India e Nepal (3): Delhi seconda parte

Volevo accennare al contrasto tra Old e New Delhi, che è molto scioccante, e alla separazione tra le due parti della città, che è davvero netta.

Dehli IndiaOld Delhi

Old Delhi rispecchia la vera India tradizionale: bagno di folla e vicoli stretti e caotici dai quali, a mio parere, conviene allontanarsi in fretta, specialmente per gli odori nauseabondi e le persone poco affidabili che vi circolano.

Costruita dall´imperatore Moghul Shah Jahan, con il nome di Shahjahanabad, Old Delhi è il museo vivente della cultura indiana e rigurgita di milioni di persone.

Un´importante attrazione, in questa parte della città, è il Forte Rosso, costruito nel 1640 da Shah Jahan, di fronte al quale si trova il Birds Charitable Hospital e Jain Digambara Temple, che ospita l´ospedale degli uccelli. Usciti dal Forte, ci rechiamo a fare acquisti nell´immenso bazar Chandmì Chowk, pieno di negozi di ogni tipo e ricco di atmosfera. Io ne approfitto per comperare alcune banane al modico prezzo di 20 rupie.

Sulla strada che ci porta all´immensa Moschea Jama Masjid incontriamo parecchi incantatori di serpenti che, alla vista dei turisti, sollecitano i loro cobra con uno o due manrovesci sulla testa per far sì che salgano ondeggiando!

Jama Masjid, eretta nel 1650 d.C. sulla prominenza rocciosa chiamata Juajapahar, non lontano dal Forte Rosso, è la moschea più grande dell’India ed è anche molto bella.

Interessante da visitare è il sotterraneo che collega la Jama Masjid e il Forte Rosso.

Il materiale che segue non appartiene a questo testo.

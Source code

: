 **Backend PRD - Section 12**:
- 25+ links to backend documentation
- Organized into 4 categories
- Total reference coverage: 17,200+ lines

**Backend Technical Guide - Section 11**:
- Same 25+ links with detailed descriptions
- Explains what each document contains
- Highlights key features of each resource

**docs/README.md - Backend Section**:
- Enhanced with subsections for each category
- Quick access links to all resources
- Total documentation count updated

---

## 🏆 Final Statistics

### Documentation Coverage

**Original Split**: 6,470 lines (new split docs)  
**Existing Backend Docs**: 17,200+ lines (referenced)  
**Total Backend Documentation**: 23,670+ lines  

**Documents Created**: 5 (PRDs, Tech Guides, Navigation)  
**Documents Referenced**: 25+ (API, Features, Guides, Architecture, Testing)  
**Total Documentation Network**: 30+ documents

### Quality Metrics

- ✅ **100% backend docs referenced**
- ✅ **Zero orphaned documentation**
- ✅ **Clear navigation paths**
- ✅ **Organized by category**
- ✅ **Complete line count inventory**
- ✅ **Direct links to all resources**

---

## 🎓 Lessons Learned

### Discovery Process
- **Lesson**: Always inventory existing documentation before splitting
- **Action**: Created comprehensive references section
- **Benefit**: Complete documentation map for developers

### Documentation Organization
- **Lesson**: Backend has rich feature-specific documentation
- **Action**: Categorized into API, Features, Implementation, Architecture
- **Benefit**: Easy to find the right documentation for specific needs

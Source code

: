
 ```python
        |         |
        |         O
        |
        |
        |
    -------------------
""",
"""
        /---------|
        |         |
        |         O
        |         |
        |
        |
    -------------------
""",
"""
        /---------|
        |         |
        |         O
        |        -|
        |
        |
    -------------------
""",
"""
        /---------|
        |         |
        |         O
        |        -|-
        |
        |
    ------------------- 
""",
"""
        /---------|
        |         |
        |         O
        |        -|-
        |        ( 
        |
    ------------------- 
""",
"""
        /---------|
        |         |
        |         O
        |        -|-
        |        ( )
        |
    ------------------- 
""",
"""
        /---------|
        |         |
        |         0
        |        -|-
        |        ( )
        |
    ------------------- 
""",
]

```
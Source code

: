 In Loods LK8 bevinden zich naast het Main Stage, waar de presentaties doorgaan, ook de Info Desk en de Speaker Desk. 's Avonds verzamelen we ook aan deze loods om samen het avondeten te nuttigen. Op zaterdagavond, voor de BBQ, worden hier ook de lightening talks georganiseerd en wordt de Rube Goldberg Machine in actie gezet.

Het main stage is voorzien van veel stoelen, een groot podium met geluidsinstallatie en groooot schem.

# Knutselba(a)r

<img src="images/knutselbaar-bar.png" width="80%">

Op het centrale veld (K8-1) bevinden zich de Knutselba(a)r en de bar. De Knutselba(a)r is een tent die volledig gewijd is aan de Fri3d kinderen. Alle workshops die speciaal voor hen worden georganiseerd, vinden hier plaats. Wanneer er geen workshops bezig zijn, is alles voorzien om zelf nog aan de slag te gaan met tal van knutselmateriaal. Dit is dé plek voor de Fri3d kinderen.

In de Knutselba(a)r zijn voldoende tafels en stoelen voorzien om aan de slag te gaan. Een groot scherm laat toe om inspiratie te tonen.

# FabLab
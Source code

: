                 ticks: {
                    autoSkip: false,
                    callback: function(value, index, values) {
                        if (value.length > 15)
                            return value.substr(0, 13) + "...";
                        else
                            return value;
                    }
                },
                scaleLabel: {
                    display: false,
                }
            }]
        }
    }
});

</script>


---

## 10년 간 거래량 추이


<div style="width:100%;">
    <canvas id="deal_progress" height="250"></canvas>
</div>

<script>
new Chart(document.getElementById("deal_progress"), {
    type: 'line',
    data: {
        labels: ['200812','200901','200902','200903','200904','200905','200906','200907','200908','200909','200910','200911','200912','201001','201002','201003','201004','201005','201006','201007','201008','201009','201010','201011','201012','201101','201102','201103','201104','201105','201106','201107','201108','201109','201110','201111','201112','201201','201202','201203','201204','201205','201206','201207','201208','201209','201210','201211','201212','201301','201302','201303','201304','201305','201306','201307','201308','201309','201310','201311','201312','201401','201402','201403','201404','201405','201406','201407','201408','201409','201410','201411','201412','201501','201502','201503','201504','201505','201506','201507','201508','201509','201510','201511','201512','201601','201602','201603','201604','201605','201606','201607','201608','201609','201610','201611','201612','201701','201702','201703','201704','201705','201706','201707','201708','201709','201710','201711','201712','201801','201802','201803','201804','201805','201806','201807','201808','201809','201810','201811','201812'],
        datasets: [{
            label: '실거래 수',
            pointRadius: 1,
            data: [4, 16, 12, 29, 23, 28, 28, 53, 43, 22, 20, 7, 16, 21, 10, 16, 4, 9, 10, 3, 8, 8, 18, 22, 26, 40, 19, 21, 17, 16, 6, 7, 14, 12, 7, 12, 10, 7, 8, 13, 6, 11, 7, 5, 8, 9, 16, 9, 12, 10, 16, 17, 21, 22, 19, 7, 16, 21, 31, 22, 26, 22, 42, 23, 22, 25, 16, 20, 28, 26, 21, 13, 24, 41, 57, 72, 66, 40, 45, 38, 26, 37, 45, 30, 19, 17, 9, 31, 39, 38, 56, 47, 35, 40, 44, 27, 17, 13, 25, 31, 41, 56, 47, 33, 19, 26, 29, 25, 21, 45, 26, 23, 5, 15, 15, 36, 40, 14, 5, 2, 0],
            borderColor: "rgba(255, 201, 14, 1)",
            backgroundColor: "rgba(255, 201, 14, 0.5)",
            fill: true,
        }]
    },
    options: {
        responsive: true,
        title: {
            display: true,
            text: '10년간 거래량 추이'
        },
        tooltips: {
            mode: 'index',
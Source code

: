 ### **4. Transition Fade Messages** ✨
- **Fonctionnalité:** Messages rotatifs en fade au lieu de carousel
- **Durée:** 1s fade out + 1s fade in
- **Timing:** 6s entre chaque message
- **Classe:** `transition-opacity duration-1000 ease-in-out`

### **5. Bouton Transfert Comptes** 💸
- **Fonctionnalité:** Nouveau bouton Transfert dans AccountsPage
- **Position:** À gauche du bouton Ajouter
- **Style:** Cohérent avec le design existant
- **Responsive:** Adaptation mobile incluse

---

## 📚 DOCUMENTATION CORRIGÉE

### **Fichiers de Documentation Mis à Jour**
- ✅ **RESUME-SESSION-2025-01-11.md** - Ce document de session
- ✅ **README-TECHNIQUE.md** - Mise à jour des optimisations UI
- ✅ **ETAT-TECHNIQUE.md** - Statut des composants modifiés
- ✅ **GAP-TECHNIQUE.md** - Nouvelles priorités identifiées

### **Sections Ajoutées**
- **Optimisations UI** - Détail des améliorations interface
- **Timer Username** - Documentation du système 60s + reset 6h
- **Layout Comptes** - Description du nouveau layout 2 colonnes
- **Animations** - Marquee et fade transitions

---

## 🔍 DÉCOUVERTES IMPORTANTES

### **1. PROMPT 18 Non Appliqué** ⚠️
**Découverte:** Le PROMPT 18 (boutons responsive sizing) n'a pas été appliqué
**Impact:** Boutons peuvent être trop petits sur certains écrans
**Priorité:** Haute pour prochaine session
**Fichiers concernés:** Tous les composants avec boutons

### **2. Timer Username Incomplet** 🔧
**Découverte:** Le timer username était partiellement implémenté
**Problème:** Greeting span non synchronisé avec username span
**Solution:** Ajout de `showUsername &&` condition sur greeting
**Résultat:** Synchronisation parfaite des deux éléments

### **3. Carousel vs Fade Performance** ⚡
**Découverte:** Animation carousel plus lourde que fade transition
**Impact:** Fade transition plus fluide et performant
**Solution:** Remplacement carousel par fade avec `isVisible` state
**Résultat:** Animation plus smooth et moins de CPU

Esso era il tragitto attraverso il quale, un tempo, le donne di corte, avvolte nel purdah, raggiungevano la moschea.

Ci rechiamo poi a visitare il Raj Ghat, di fronte al Gandhi National Museum in riva al fiume Yamuna, che è il luogo della cremazione del Mahatma, avvenuta il 31 gennaio 1948. Esso è un monumento commemorativo formato da una lastra di marmo nero e ornato da fiori dai colori stupendi.

Mohandas Karamchand Gandhi

Per chi non lo sapesse, Mohandas Karamchand Gandhi (1869 – 1948), uno degli uomini che hanno mutato il corso della storia del XX secolo, nacque a Parband nel Gujarat occidentale, dove suo padre era diwan del principato.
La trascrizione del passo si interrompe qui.